Extracellular vesicles (EVs) are integral to numerous biological processes, yet it is unclear how environmental factors or interactions among individuals within a population affect EV-regulated systems. In Caenorhabditis elegans, the evolutionarily conserved large EVs, known as exophers, are part of a maternal somatic tissue resource management system. Consequently, the offspring of individuals exhibiting active exopher biogenesis (exophergenesis) develop faster. Our research focuses on unraveling the complex inter-tissue and social dynamics that govern exophergenesis. We found that ascr#10, the primary male pheromone, enhances exopher production in hermaphrodites, mediated by the G-protein-coupled receptor STR-173 in ASK sensory neurons. In contrast, pheromone produced by other hermaphrodites, ascr#3, diminishes exophergenesis within the population.
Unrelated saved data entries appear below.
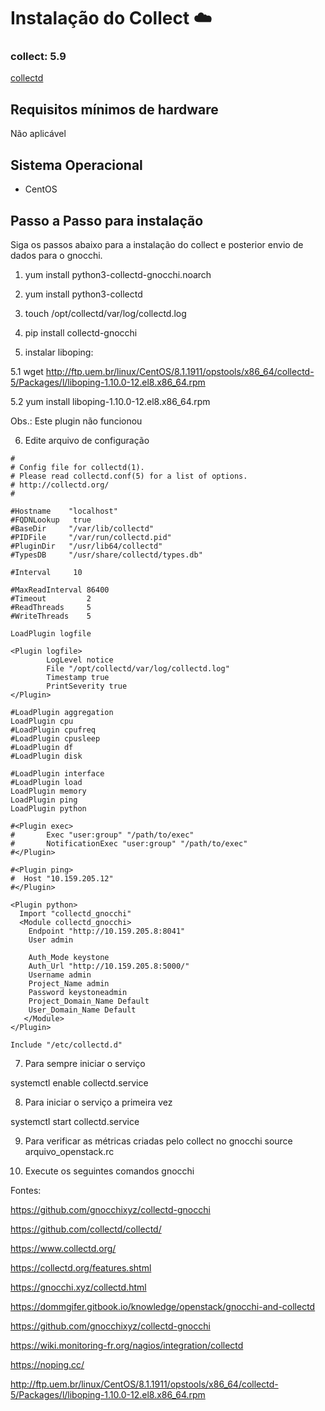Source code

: # Instalação do Collect  :cloud:

### collect: 5.9
[collectd](https://www.collectd.org/)

## Requisitos mínimos de hardware
Não aplicável

## Sistema Operacional
- CentOS

## Passo a Passo para instalação
Siga os passos abaixo para a instalação do collect e posterior envio de dados para o gnocchi.

1) yum install python3-collectd-gnocchi.noarch
 
2) yum install python3-collectd

3) touch /opt/collectd/var/log/collectd.log
 
4) pip install collectd-gnocchi

5) instalar liboping:

5.1 wget http://ftp.uem.br/linux/CentOS/8.1.1911/opstools/x86_64/collectd-5/Packages/l/liboping-1.10.0-12.el8.x86_64.rpm

5.2 yum install liboping-1.10.0-12.el8.x86_64.rpm

Obs.: Este plugin não funcionou


6) Edite arquivo de configuração
```
#
# Config file for collectd(1).
# Please read collectd.conf(5) for a list of options.
# http://collectd.org/
#

#Hostname    "localhost"
#FQDNLookup   true
#BaseDir     "/var/lib/collectd"
#PIDFile     "/var/run/collectd.pid"
#PluginDir   "/usr/lib64/collectd"
#TypesDB     "/usr/share/collectd/types.db"

#Interval     10

#MaxReadInterval 86400
#Timeout         2
#ReadThreads     5
#WriteThreads    5

LoadPlugin logfile

<Plugin logfile>
        LogLevel notice
        File "/opt/collectd/var/log/collectd.log"
        Timestamp true
        PrintSeverity true
</Plugin>

#LoadPlugin aggregation
LoadPlugin cpu
#LoadPlugin cpufreq
#LoadPlugin cpusleep
#LoadPlugin df
#LoadPlugin disk

#LoadPlugin interface
#LoadPlugin load
LoadPlugin memory
LoadPlugin ping
LoadPlugin python

#<Plugin exec>
#       Exec "user:group" "/path/to/exec"
#       NotificationExec "user:group" "/path/to/exec"
#</Plugin>

#<Plugin ping>
#  Host "10.159.205.12"
#</Plugin>

<Plugin python>
  Import "collectd_gnocchi"
  <Module collectd_gnocchi>
    Endpoint "http://10.159.205.8:8041"
    User admin

    Auth_Mode keystone
    Auth_Url "http://10.159.205.8:5000/"
    Username admin
    Project_Name admin
    Password keystoneadmin
    Project_Domain_Name Default
    User_Domain_Name Default
   </Module>
</Plugin>

Include "/etc/collectd.d"

```

7) Para sempre iniciar o serviço

systemctl enable collectd.service

8) Para iniciar o serviço a primeira vez

systemctl start collectd.service

9) Para verificar as métricas criadas pelo collect no gnocchi
source arquivo_openstack.rc

10) Execute os seguintes comandos gnocchi



Fontes:

https://github.com/gnocchixyz/collectd-gnocchi

https://github.com/collectd/collectd/

https://www.collectd.org/

https://collectd.org/features.shtml

https://gnocchi.xyz/collectd.html

https://dommgifer.gitbook.io/knowledge/openstack/gnocchi-and-collectd

https://github.com/gnocchixyz/collectd-gnocchi

https://wiki.monitoring-fr.org/nagios/integration/collectd

https://noping.cc/

http://ftp.uem.br/linux/CentOS/8.1.1911/opstools/x86_64/collectd-5/Packages/l/liboping-1.10.0-12.el8.x86_64.rpm
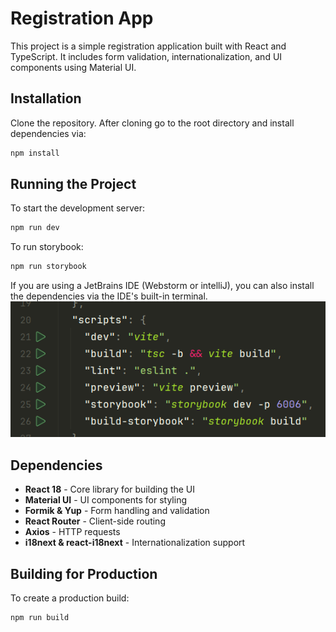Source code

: # Registration App

This project is a simple registration application built with React and TypeScript. It includes form validation, internationalization, and UI components using Material UI.

## Installation

Clone the repository. After cloning go to the root directory and install dependencies via:

```sh
npm install
```

## Running the Project

To start the development server:

```sh
npm run dev
```

To run storybook:

```sh
npm run storybook
```

If you are using a JetBrains IDE (Webstorm or intelliJ), you can also install the dependencies via the IDE's built-in terminal.
![img.png](img.png)

## Dependencies

- **React 18** - Core library for building the UI
- **Material UI** - UI components for styling
- **Formik & Yup** - Form handling and validation
- **React Router** - Client-side routing
- **Axios** - HTTP requests
- **i18next & react-i18next** - Internationalization support

## Building for Production

To create a production build:

```sh
npm run build
```
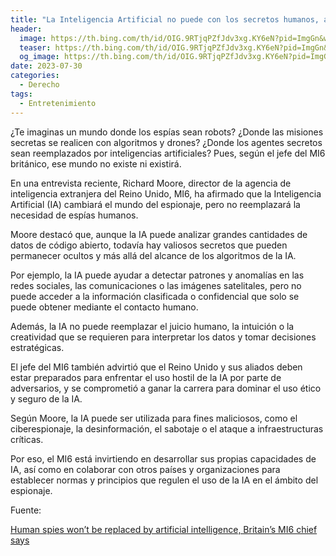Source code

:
 ```yaml
---
title: "La Inteligencia Artificial no puede con los secretos humanos, afirma el jefe del MI6"
header:
  image: https://th.bing.com/th/id/OIG.9RTjqPZfJdv3xg.KY6eN?pid=ImgGn&w=1024&h=1024&rs=1
  teaser: https://th.bing.com/th/id/OIG.9RTjqPZfJdv3xg.KY6eN?pid=ImgGn&w=1024&h=1024&rs=1
  og_image: https://th.bing.com/th/id/OIG.9RTjqPZfJdv3xg.KY6eN?pid=ImgGn&w=1024&h=1024&rs=1
date: 2023-07-30
categories:
  - Derecho
tags:
  - Entretenimiento
---
```


¿Te imaginas un mundo donde los espías sean robots? ¿Donde las misiones secretas se realicen con algoritmos y drones? ¿Donde los agentes secretos sean reemplazados por inteligencias artificiales? Pues, según el jefe del MI6 británico, ese mundo no existe ni existirá. 

En una entrevista reciente, Richard Moore, director de la agencia de inteligencia extranjera del Reino Unido, MI6, ha afirmado que la Inteligencia Artificial (IA) cambiará el mundo del espionaje, pero no reemplazará la necesidad de espías humanos. 

Moore destacó que, aunque la IA puede analizar grandes cantidades de datos de código abierto, todavía hay valiosos secretos que pueden permanecer ocultos y más allá del alcance de los algoritmos de la IA. 

Por ejemplo, la IA puede ayudar a detectar patrones y anomalías en las redes sociales, las comunicaciones o las imágenes satelitales, pero no puede acceder a la información clasificada o confidencial que solo se puede obtener mediante el contacto humano. 

Además, la IA no puede reemplazar el juicio humano, la intuición o la creatividad que se requieren para interpretar los datos y tomar decisiones estratégicas. 

El jefe del MI6 también advirtió que el Reino Unido y sus aliados deben estar preparados para enfrentar el uso hostil de la IA por parte de adversarios, y se comprometió a ganar la carrera para dominar el uso ético y seguro de la IA. 

Según Moore, la IA puede ser utilizada para fines maliciosos, como el ciberespionaje, la desinformación, el sabotaje o el ataque a infraestructuras críticas. 

Por eso, el MI6 está invirtiendo en desarrollar sus propias capacidades de IA, así como en colaborar con otros países y organizaciones para establecer normas y principios que regulen el uso de la IA en el ámbito del espionaje. 

Fuente:

[Human spies won’t be replaced by artificial intelligence, Britain’s MI6 chief says](https://www.euronews.com/next/2023/07/19/human-spies-wont-be-replaced-by-artificial-intelligence-britains-mi6-chief-says)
This process is regulated via the neuropeptides FLP-8 and FLP-21, which originate from the URX and AQR/PQR/URX neurons, respectively. Our results reveal a regulatory network that controls the production of somatic EV by the nervous system in response to social signals.

Suggested Citation

  • Agata Szczepańska & Katarzyna Olek & Klaudia Kołodziejska & Jingfang Yu & Abdulrahman Tudu Ibrahim & Laura Adamkiewicz & Frank C. Schroeder & Wojciech Pokrzywa & Michał Turek, 2024. "Pheromone-based communication influences the production of somatic extracellular vesicles in C. elegans," Nature Communications, Nature, vol. 15(1), pages 1-19, December.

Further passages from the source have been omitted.